◆ Exercise objective: Give the records again exactly as written. Leave out the pictures.

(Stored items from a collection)
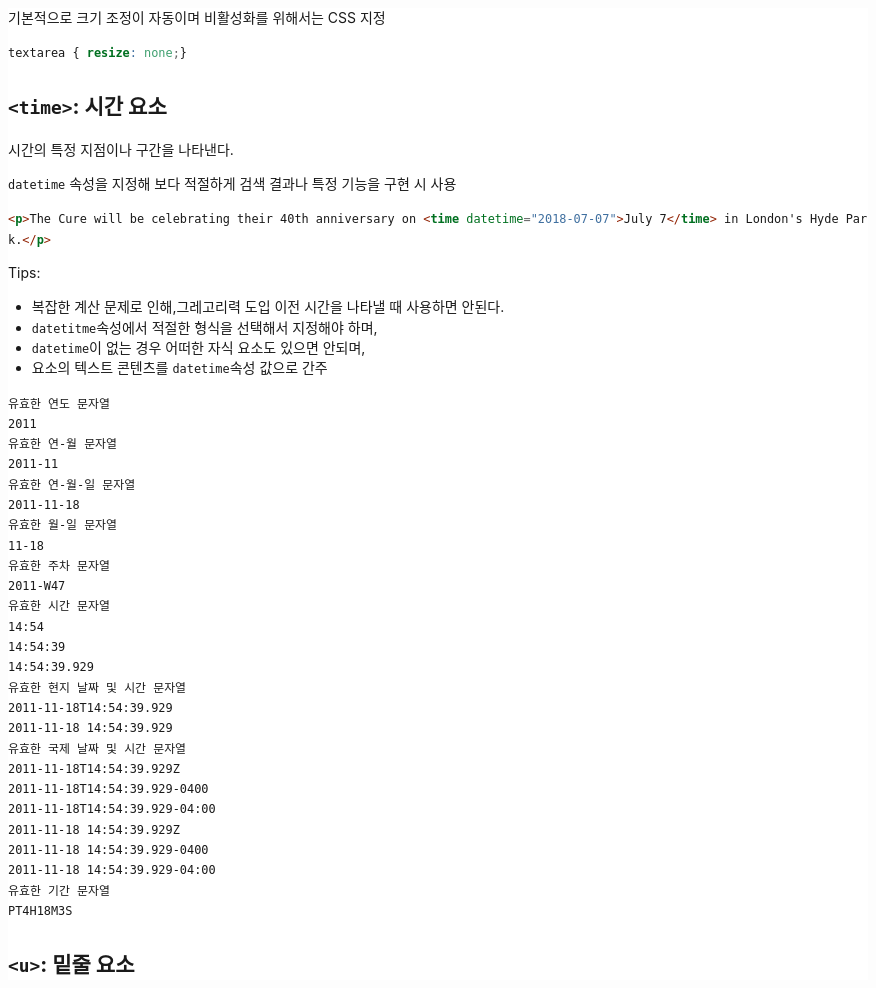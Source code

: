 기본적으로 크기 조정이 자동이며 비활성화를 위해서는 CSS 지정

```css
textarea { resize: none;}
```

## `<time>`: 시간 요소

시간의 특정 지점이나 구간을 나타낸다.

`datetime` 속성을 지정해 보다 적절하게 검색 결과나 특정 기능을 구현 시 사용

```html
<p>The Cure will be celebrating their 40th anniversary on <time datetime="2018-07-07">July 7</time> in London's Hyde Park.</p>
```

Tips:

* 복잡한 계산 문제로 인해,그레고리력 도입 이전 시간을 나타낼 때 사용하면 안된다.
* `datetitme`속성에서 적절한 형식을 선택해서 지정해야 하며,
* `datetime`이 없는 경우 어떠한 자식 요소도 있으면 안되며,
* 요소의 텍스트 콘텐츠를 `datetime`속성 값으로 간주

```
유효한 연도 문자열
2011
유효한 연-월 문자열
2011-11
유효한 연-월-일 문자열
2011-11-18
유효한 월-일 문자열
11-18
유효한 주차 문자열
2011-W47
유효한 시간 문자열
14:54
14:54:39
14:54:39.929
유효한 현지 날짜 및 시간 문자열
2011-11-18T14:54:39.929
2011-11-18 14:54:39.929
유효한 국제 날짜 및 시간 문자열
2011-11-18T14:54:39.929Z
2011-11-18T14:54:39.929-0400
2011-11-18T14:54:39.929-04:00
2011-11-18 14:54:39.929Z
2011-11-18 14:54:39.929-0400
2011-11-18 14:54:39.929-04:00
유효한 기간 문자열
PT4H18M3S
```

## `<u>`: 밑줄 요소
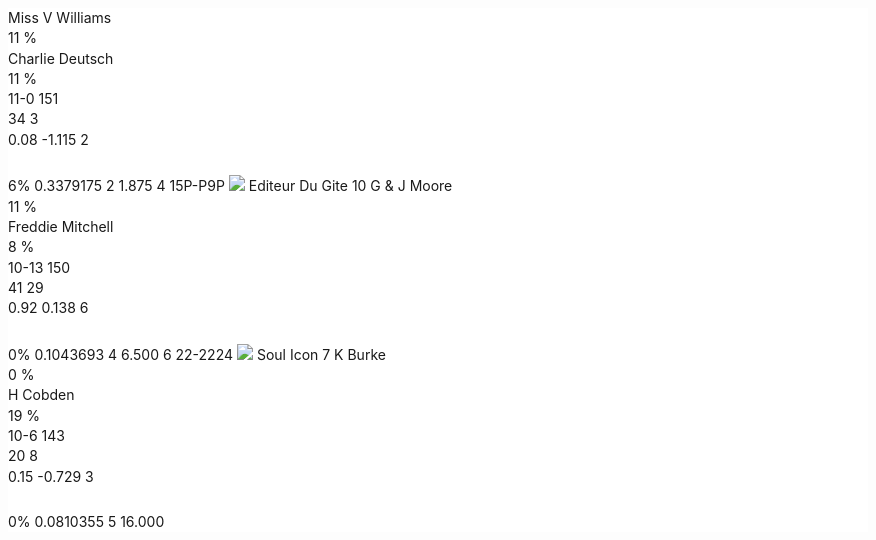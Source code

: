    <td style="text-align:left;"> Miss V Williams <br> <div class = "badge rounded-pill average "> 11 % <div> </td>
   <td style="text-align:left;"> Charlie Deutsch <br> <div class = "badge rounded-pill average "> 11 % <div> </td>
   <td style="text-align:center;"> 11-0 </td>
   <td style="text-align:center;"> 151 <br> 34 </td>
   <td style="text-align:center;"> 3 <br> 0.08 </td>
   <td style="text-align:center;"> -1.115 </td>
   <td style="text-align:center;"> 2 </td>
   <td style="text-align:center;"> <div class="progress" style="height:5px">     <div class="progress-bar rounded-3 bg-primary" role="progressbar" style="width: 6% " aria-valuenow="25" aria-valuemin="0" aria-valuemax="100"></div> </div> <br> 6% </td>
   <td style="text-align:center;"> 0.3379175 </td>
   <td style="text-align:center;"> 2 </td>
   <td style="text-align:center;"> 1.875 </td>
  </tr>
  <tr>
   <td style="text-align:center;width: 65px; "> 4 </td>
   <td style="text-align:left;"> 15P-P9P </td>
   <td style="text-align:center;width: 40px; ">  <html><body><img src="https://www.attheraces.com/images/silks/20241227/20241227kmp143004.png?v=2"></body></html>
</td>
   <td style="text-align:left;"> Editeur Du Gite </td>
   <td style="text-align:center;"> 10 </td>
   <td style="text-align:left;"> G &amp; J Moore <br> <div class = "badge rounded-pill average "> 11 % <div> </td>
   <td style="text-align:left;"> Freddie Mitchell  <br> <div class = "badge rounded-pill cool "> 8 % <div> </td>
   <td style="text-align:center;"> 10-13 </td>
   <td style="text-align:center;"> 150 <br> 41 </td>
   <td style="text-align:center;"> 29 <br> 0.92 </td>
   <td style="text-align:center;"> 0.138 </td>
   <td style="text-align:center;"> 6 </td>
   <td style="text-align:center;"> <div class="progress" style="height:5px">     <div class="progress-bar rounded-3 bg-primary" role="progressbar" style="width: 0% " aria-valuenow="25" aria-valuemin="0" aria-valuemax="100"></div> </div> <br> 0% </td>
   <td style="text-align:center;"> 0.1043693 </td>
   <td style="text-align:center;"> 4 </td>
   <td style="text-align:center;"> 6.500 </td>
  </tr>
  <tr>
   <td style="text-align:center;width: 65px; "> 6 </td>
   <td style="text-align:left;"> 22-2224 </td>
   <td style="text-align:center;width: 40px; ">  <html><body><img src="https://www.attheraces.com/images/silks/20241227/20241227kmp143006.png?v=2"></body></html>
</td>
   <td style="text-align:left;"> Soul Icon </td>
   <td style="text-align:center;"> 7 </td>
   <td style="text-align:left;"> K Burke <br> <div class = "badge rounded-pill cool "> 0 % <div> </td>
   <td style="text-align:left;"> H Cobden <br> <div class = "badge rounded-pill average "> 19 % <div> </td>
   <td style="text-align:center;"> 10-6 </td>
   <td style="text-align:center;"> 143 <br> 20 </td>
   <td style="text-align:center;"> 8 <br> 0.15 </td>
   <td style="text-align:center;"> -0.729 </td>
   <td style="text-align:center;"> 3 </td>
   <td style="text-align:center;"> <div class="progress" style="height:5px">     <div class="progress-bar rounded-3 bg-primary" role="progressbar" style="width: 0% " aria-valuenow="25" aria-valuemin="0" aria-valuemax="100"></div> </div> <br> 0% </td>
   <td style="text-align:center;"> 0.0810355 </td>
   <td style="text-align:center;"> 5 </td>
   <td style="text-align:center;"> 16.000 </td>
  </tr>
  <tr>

◆ Written response:
Source code

: 기본적으로 크기 조정이 자동이며 비활성화를 위해서는 CSS 지정

```css
textarea { resize: none;}
```

## `<time>`: 시간 요소

시간의 특정 지점이나 구간을 나타낸다.

`datetime` 속성을 지정해 보다 적절하게 검색 결과나 특정 기능을 구현 시 사용

```html
<p>The Cure will be celebrating their 40th anniversary on <time datetime="2018-07-07">July 7</time> in London's Hyde Park.</p>
```

Tips:

* 복잡한 계산 문제로 인해,그레고리력 도입 이전 시간을 나타낼 때 사용하면 안된다.
* `datetitme`속성에서 적절한 형식을 선택해서 지정해야 하며,
* `datetime`이 없는 경우 어떠한 자식 요소도 있으면 안되며,
* 요소의 텍스트 콘텐츠를 `datetime`속성 값으로 간주

```
유효한 연도 문자열
2011
유효한 연-월 문자열
2011-11
유효한 연-월-일 문자열
2011-11-18
유효한 월-일 문자열
11-18
유효한 주차 문자열
2011-W47
유효한 시간 문자열
14:54
14:54:39
14:54:39.929
유효한 현지 날짜 및 시간 문자열
2011-11-18T14:54:39.929
2011-11-18 14:54:39.929
유효한 국제 날짜 및 시간 문자열
2011-11-18T14:54:39.929Z
2011-11-18T14:54:39.929-0400
2011-11-18T14:54:39.929-04:00
2011-11-18 14:54:39.929Z
2011-11-18 14:54:39.929-0400
2011-11-18 14:54:39.929-04:00
유효한 기간 문자열
PT4H18M3S
```

## `<u>`: 밑줄 요소
Source code

:    <td style="text-align:left;"> Miss V Williams <br> <div class = "badge rounded-pill average "> 11 % <div> </td>
   <td style="text-align:left;"> Charlie Deutsch <br> <div class = "badge rounded-pill average "> 11 % <div> </td>
   <td style="text-align:center;"> 11-0 </td>
   <td style="text-align:center;"> 151 <br> 34 </td>
   <td style="text-align:center;"> 3 <br> 0.08 </td>
   <td style="text-align:center;"> -1.115 </td>
   <td style="text-align:center;"> 2 </td>
   <td style="text-align:center;"> <div class="progress" style="height:5px">     <div class="progress-bar rounded-3 bg-primary" role="progressbar" style="width: 6% " aria-valuenow="25" aria-valuemin="0" aria-valuemax="100"></div> </div> <br> 6% </td>
   <td style="text-align:center;"> 0.3379175 </td>
   <td style="text-align:center;"> 2 </td>
   <td style="text-align:center;"> 1.875 </td>
  </tr>
  <tr>
   <td style="text-align:center;width: 65px; "> 4 </td>
   <td style="text-align:left;"> 15P-P9P </td>
   <td style="text-align:center;width: 40px; ">  <html><body><img src="https://www.attheraces.com/images/silks/20241227/20241227kmp143004.png?v=2"></body></html>
</td>
   <td style="text-align:left;"> Editeur Du Gite </td>
   <td style="text-align:center;"> 10 </td>
   <td style="text-align:left;"> G &amp; J Moore <br> <div class = "badge rounded-pill average "> 11 % <div> </td>
   <td style="text-align:left;"> Freddie Mitchell  <br> <div class = "badge rounded-pill cool "> 8 % <div> </td>
   <td style="text-align:center;"> 10-13 </td>
   <td style="text-align:center;"> 150 <br> 41 </td>
   <td style="text-align:center;"> 29 <br> 0.92 </td>
   <td style="text-align:center;"> 0.138 </td>
   <td style="text-align:center;"> 6 </td>
   <td style="text-align:center;"> <div class="progress" style="height:5px">     <div class="progress-bar rounded-3 bg-primary" role="progressbar" style="width: 0% " aria-valuenow="25" aria-valuemin="0" aria-valuemax="100"></div> </div> <br> 0% </td>
   <td style="text-align:center;"> 0.1043693 </td>
   <td style="text-align:center;"> 4 </td>
   <td style="text-align:center;"> 6.500 </td>
  </tr>
  <tr>
   <td style="text-align:center;width: 65px; "> 6 </td>
   <td style="text-align:left;"> 22-2224 </td>
   <td style="text-align:center;width: 40px; ">  <html><body><img src="https://www.attheraces.com/images/silks/20241227/20241227kmp143006.png?v=2"></body></html>
</td>
   <td style="text-align:left;"> Soul Icon </td>
   <td style="text-align:center;"> 7 </td>
   <td style="text-align:left;"> K Burke <br> <div class = "badge rounded-pill cool "> 0 % <div> </td>
   <td style="text-align:left;"> H Cobden <br> <div class = "badge rounded-pill average "> 19 % <div> </td>
   <td style="text-align:center;"> 10-6 </td>
   <td style="text-align:center;"> 143 <br> 20 </td>
   <td style="text-align:center;"> 8 <br> 0.15 </td>
   <td style="text-align:center;"> -0.729 </td>
   <td style="text-align:center;"> 3 </td>
   <td style="text-align:center;"> <div class="progress" style="height:5px">     <div class="progress-bar rounded-3 bg-primary" role="progressbar" style="width: 0% " aria-valuenow="25" aria-valuemin="0" aria-valuemax="100"></div> </div> <br> 0% </td>
   <td style="text-align:center;"> 0.0810355 </td>
   <td style="text-align:center;"> 5 </td>
   <td style="text-align:center;"> 16.000 </td>
  </tr>
  <tr>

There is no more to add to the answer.